El código de tratamiento a las mujeres está descrito de manera muy explícita en el vídeo recientemente divulgado, y en el que Trump se revela como un redomado depredador sexual, con las fauces abiertas para atenazar los labios de la víctima y asirle a seguidas las partes más íntimas, prevalido de que su estatus de celebridad le garantiza de antemano la impunidad.

Ese es el tremendismo con que hemos tropezado en esta campaña electoral memorable y no precisamente por el intercambio de fórmulas innovadoras para atacar los tantos problemas de los Estados Unidos y prevenir o resolver los múltiples conflictos que se ciernen sobre un mundo a merced de fanatismos exacerbados. Dada la importancia de ese enorme país y su peso en la comunidad de naciones, la política interna de allí es cuestión de todos. Trasnocharse con tal de percatarse de cómo marcha la campaña es casi una obligación.

Las figuraciones ficcionales de Proust duraban apenas unos segundos después de haberse despertado. Imaginar un mundo en el que Donald Trump sea protagonista provoca desconcierto cuando no desolación e incertidumbre. No sólo lo que dice y cómo lo dice, sino la escasez de imaginación y la ignorancia supina que permea la verbalización de su torpe representación mental.

El periódico norteamericano The New York Times encabezaba un esclarecedor editorial con el párrafo siguiente, a propósito de los intentos de Trump de impedir la publicación de los testimonios de mujeres que se dicen agredidas sexualmente por él en el pasado: “No debe sorprender que Donald Trump, el republicano nominado para presidente, sea tan ignorante de la ley constitucional como lo de es de otros asuntos pertinentes para el despacho más importante de la nación”.

Y sí debe sorprender. Aunque atrás en las encuestas y mermadas sus posibilidades de acceder a la Casa Blanca en enero, suman decenas de millones los ciudadanos hechizados por el discurso irrespetuoso y sexista del candidato republicano y a quienes poco importa la conducta reprochable de alguien que aspira a convertirse en un ejemplo para toda la sociedad norteamericana. He aquí la otra gran tragedia que emerge de esos debates que a mis madrugadas han plagado de pesadillas. ¿Cómo es posible que en la mayor democracia del mundo, en la única gran potencia, puedan arraigar ideas tan atrasadas, tanto tremendismo e infamia?

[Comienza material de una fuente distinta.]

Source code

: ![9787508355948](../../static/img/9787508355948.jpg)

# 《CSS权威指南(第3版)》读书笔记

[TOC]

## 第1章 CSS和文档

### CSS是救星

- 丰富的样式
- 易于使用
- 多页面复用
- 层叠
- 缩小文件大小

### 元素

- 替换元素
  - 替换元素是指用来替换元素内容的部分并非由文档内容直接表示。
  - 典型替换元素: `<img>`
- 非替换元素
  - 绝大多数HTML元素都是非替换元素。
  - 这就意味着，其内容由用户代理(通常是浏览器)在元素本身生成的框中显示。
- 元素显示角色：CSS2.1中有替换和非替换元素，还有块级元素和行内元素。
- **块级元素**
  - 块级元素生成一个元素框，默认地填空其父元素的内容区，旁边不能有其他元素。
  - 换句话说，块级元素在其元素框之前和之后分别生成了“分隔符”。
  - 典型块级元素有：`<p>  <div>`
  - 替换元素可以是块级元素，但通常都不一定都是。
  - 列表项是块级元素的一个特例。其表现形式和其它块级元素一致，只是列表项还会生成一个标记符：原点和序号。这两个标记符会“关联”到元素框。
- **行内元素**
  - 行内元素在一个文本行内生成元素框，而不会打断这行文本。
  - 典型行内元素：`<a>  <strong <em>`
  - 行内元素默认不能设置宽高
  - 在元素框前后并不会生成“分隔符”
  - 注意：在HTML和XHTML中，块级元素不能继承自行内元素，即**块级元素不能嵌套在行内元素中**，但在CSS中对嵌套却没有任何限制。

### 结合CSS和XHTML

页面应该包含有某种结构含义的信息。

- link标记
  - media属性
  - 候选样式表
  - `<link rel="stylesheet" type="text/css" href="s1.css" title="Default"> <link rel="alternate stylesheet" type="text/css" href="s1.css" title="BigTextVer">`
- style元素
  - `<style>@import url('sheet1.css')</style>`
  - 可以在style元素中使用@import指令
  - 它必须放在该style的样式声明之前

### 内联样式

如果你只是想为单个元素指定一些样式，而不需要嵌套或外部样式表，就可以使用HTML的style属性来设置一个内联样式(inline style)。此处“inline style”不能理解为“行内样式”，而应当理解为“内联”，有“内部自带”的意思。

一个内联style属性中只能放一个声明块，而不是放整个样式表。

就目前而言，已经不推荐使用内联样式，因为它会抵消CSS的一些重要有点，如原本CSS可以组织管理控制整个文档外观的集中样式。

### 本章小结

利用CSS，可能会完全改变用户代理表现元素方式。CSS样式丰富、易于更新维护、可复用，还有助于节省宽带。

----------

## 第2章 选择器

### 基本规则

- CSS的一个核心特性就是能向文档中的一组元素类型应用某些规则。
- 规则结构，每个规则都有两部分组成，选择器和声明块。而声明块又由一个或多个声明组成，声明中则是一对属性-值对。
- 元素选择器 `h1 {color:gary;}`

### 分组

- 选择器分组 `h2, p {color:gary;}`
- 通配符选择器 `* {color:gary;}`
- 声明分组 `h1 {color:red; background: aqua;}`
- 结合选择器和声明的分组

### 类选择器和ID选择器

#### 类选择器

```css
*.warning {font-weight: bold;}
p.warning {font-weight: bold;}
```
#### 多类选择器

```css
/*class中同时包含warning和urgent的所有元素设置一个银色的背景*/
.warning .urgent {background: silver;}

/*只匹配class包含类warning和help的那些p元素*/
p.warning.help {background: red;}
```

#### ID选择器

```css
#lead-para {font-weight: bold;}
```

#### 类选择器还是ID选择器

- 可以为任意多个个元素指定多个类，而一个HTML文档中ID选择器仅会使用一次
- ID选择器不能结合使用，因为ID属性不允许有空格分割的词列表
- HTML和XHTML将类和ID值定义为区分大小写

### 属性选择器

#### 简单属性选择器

Tiempos son de crisis y de aferrarse al buen sentido de la admonición aquella de que los pueblos se dan los gobernantes que se merecen. El país con más premios Nobel, que marcha con ventaja en la conquista del espacio, a la cabeza de la revolución tecnológica y pregón persistente del carácter universal de los derechos humanos, corre el riesgo de adoptar la demagogia y la truculencia como sostén de sus políticas internas y externas. El discurso autoritario, amenazante y excluyente, ha encontrado oídos en la geografía cuyos padres fundadores huyeron de la opresión y el control forzoso del pensamiento en la Europa de entonces. Cuando se retorna a la oratoria apocalíptica de Trump, se disuelve el entusiasmo de saber que por primera vez se ha dado el premio mayor de literatura a un poeta de la canción popular, al norteamericano Bob Dylan, otro hito en el largo catálogo de éxitos de los Estados Unidos.

De Proust es la sentencia de que cada clase social tiene su propia patología. Trump, con sus bravuconadas, fantochería y desaprensión afines al talante de un matón de barrio, es material para el examen siquiátrico. Habría, sin embargo, que llevar a millones al diván del sicoanalista para explicar la aceptación tácita y explícita de una conducta que riñe con los principios básicos de toda sociedad civilizada, caso de las múltiples ofensas del candidato republicano y del irrespeto insistente a la mujer e, incluso, a su rival demócrata. Las amenazas de encarcelarla se corresponden con la política en un país subdesarrollado.

En unas pocas semanas nos curaremos de espanto. Sabremos si la ficción se habrá transformado en realidad; si la zafiedad se habrá aliado con la chabacanería para hacer de la sociedad norteamericana un programa malo de televisión. Como el que protagonizaba Trump.